Wonderful, Greta! But I see a meaning in death, one you didn't count: the matter - or energy - that's is retained in this body that I call "mine" is released to form other lives. That's why I don't want my body to be burned, as such a procedure will worsen greenhouse effect and global heating. If "my" body is buried, it can feed other forms of life and become part of the miracle of life cycles in this planet.

Loving Kisses for you and Ingrid,

Louis Doench

Wonderful Greta. I've moved your blog to a the top of my Google HP Atheists page so I won't miss a delicious word. (oh, and congrats on getting published in a real grown up newspaper)


re: Alexis, I've thought a lot about what to do with my mortal remains and I've been inspired by the great John Prine, who sings

"Please don't bury me, down in that cold cold ground. I'd rather have them cut me up, and pass me all around. Throw my brain in a hurricane, the blind can have my eyes. And the Deaf can take both of my ears of they don't mind the size."
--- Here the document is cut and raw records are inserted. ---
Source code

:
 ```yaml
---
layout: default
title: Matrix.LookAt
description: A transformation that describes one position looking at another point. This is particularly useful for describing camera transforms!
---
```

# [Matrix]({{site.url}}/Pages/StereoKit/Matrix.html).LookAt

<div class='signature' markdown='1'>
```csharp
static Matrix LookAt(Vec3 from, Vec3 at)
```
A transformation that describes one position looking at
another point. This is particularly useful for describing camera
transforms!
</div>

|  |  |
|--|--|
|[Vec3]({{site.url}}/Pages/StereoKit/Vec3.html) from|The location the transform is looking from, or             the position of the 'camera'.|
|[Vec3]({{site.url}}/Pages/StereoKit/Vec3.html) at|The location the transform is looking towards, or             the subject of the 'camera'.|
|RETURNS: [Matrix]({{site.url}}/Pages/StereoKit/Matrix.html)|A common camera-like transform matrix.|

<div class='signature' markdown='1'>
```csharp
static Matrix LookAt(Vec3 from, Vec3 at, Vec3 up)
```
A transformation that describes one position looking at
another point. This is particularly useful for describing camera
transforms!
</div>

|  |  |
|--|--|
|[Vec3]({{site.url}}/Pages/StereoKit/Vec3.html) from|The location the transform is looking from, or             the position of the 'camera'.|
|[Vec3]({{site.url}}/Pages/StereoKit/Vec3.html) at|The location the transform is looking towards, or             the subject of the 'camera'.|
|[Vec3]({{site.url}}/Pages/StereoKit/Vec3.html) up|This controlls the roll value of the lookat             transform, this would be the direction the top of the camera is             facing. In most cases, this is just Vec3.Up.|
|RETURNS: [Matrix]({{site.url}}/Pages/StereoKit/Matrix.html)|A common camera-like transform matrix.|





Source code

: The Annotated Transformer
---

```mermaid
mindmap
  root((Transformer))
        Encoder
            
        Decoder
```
So I'll be donating my body to science.

Actually, I'd like to donate my body to MAD science.
Then I can terrorize villagers.


r

Well, it seems to me death cannot be separated from life; the one is impossible without the other.
Without death, life could not have developed; imagime the horror of a society where no one dies! It would grind to a halt; not enough space for new life.

Sid Schwab

Thanks for your links! To echo the comment above; if there weren't death, there'd be no reproduction, no having children...

When I was very young, talking to my mom about death, the concept of being dead forever and ever, for trillions of years, with no end, scared me. It wasn't until I realized many years later that it's be just like it was for the gazillion years before I was born -- and that seemed OK -- that it became understandable.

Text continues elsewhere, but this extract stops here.